■ **Data under study**:
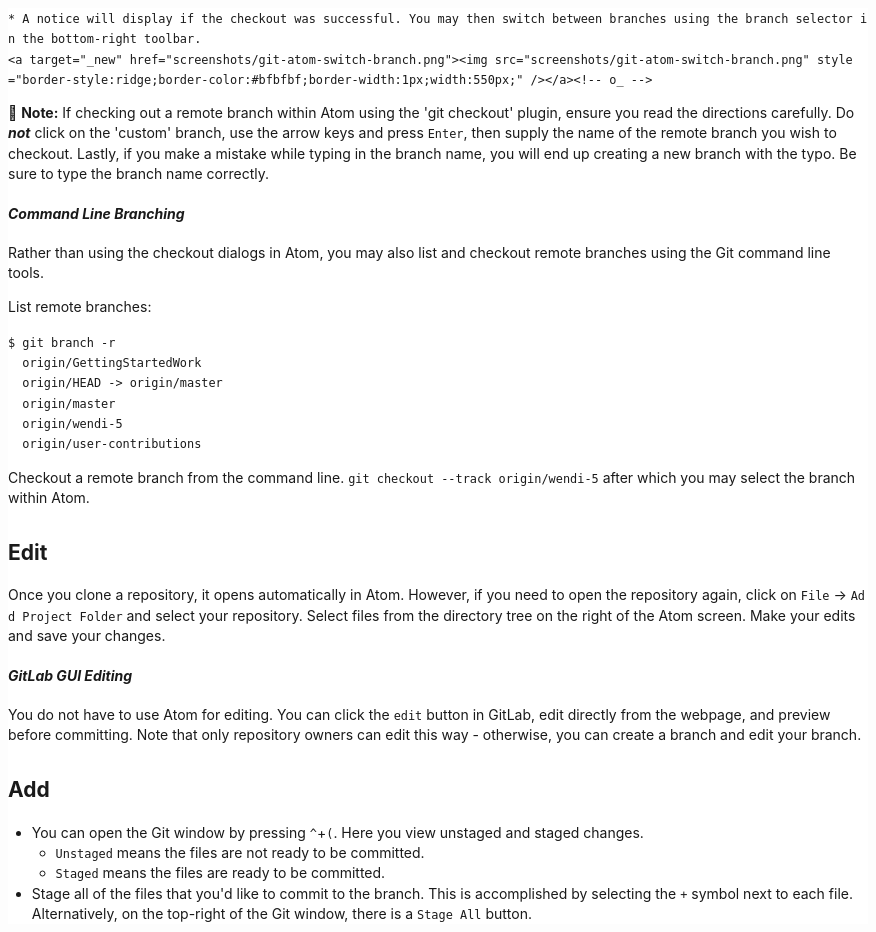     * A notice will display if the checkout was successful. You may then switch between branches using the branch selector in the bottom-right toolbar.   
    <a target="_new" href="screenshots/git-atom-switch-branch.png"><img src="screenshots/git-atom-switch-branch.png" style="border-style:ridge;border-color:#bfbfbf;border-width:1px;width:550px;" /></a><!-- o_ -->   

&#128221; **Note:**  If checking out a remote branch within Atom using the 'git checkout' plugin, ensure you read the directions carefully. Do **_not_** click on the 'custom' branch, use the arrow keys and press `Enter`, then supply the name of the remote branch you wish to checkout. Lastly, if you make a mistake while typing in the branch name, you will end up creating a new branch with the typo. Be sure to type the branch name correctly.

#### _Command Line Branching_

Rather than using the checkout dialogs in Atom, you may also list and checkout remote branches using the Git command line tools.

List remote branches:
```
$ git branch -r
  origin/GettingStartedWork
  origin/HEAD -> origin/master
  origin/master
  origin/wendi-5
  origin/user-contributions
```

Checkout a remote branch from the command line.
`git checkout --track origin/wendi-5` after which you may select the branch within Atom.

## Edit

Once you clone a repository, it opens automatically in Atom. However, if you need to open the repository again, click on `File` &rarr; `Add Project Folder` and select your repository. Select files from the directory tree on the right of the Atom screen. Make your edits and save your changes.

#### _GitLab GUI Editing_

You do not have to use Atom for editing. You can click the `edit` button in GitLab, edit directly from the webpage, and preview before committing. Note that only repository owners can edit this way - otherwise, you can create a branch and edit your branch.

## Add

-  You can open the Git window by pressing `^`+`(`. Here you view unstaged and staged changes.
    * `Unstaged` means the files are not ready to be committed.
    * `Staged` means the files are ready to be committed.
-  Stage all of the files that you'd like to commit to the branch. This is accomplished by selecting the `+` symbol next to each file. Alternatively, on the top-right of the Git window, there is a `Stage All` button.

...

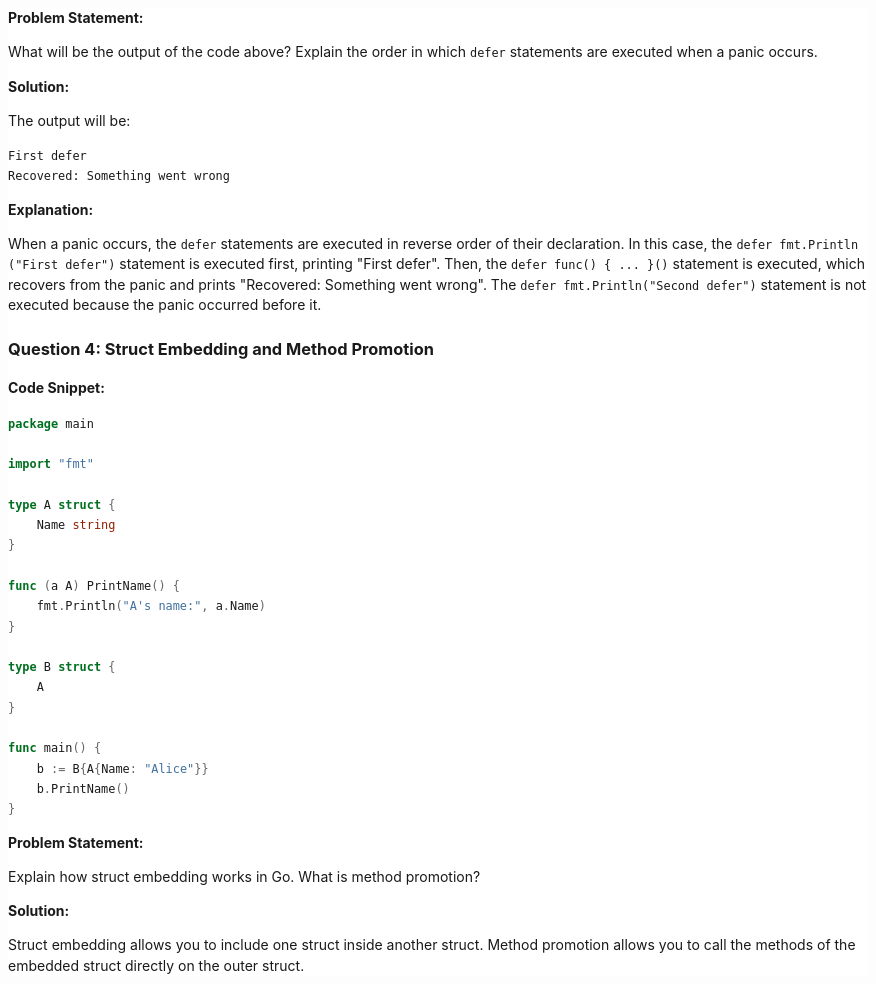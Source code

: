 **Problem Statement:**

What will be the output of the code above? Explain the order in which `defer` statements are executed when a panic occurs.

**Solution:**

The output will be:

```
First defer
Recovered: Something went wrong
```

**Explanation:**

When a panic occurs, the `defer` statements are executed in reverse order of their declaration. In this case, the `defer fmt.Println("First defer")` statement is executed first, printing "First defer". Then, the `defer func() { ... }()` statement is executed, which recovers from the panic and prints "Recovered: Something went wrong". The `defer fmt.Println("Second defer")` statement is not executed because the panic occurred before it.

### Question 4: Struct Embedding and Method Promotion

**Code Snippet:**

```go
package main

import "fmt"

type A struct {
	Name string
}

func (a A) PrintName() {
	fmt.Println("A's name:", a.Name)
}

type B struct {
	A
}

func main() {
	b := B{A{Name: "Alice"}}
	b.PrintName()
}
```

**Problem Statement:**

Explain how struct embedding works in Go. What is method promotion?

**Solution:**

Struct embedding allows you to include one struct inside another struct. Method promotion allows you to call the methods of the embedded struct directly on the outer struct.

■ **What is needed**:
Scan the lines above for "and staged changes." and for "Stage all of". Repeat exactly the line holding each of them and every line in between.

■ **Response to this exercise**:
-  You can open the Git window by pressing `^`+`(`. Here you view unstaged and staged changes.
    * `Unstaged` means the files are not ready to be committed.
    * `Staged` means the files are ready to be committed.
-  Stage all of the files that you'd like to commit to the branch. This is accomplished by selecting the `+` symbol next to each file. Alternatively, on the top-right of the Git window, there is a `Stage All` button.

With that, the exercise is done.